**WHAT NEEDS TO BE DONE**
Could you filter the records below and return each line that holds "foco"?

[Dataset items]
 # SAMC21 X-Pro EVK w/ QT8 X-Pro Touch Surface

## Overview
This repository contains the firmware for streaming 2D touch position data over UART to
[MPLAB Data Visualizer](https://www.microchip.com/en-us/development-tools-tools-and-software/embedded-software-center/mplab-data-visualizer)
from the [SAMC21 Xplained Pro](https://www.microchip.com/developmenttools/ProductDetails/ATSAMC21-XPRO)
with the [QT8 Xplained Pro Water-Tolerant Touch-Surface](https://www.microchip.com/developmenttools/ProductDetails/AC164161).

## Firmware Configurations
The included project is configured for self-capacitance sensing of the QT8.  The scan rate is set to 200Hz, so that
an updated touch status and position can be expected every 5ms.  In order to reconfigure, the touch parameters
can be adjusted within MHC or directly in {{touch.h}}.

--

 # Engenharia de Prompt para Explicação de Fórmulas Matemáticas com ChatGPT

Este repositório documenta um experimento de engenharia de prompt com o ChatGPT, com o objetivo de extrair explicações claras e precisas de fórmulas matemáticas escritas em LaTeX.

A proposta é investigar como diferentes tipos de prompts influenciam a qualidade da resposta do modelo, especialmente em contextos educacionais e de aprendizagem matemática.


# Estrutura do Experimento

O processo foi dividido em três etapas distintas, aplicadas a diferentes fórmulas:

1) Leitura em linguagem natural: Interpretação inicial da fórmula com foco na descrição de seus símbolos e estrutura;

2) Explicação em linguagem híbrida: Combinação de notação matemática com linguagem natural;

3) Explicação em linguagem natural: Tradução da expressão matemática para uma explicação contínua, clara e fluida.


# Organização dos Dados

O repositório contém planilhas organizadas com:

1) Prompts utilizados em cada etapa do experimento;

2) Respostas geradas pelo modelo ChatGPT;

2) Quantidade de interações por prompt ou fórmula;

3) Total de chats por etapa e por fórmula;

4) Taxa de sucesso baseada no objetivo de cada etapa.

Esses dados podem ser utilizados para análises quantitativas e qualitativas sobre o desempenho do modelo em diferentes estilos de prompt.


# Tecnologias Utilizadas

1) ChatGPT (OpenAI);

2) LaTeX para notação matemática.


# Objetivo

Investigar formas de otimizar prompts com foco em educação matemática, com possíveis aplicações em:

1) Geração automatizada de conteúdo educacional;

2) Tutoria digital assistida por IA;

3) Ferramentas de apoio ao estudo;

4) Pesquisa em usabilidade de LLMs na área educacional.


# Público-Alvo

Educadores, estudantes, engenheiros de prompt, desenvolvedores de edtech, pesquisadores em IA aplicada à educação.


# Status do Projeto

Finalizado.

**TASK OUTPUT**
1) Leitura em linguagem natural: Interpretação inicial da fórmula com foco na descrição de seus símbolos e estrutura;
Investigar formas de otimizar prompts com foco em educação matemática, com possíveis aplicações em:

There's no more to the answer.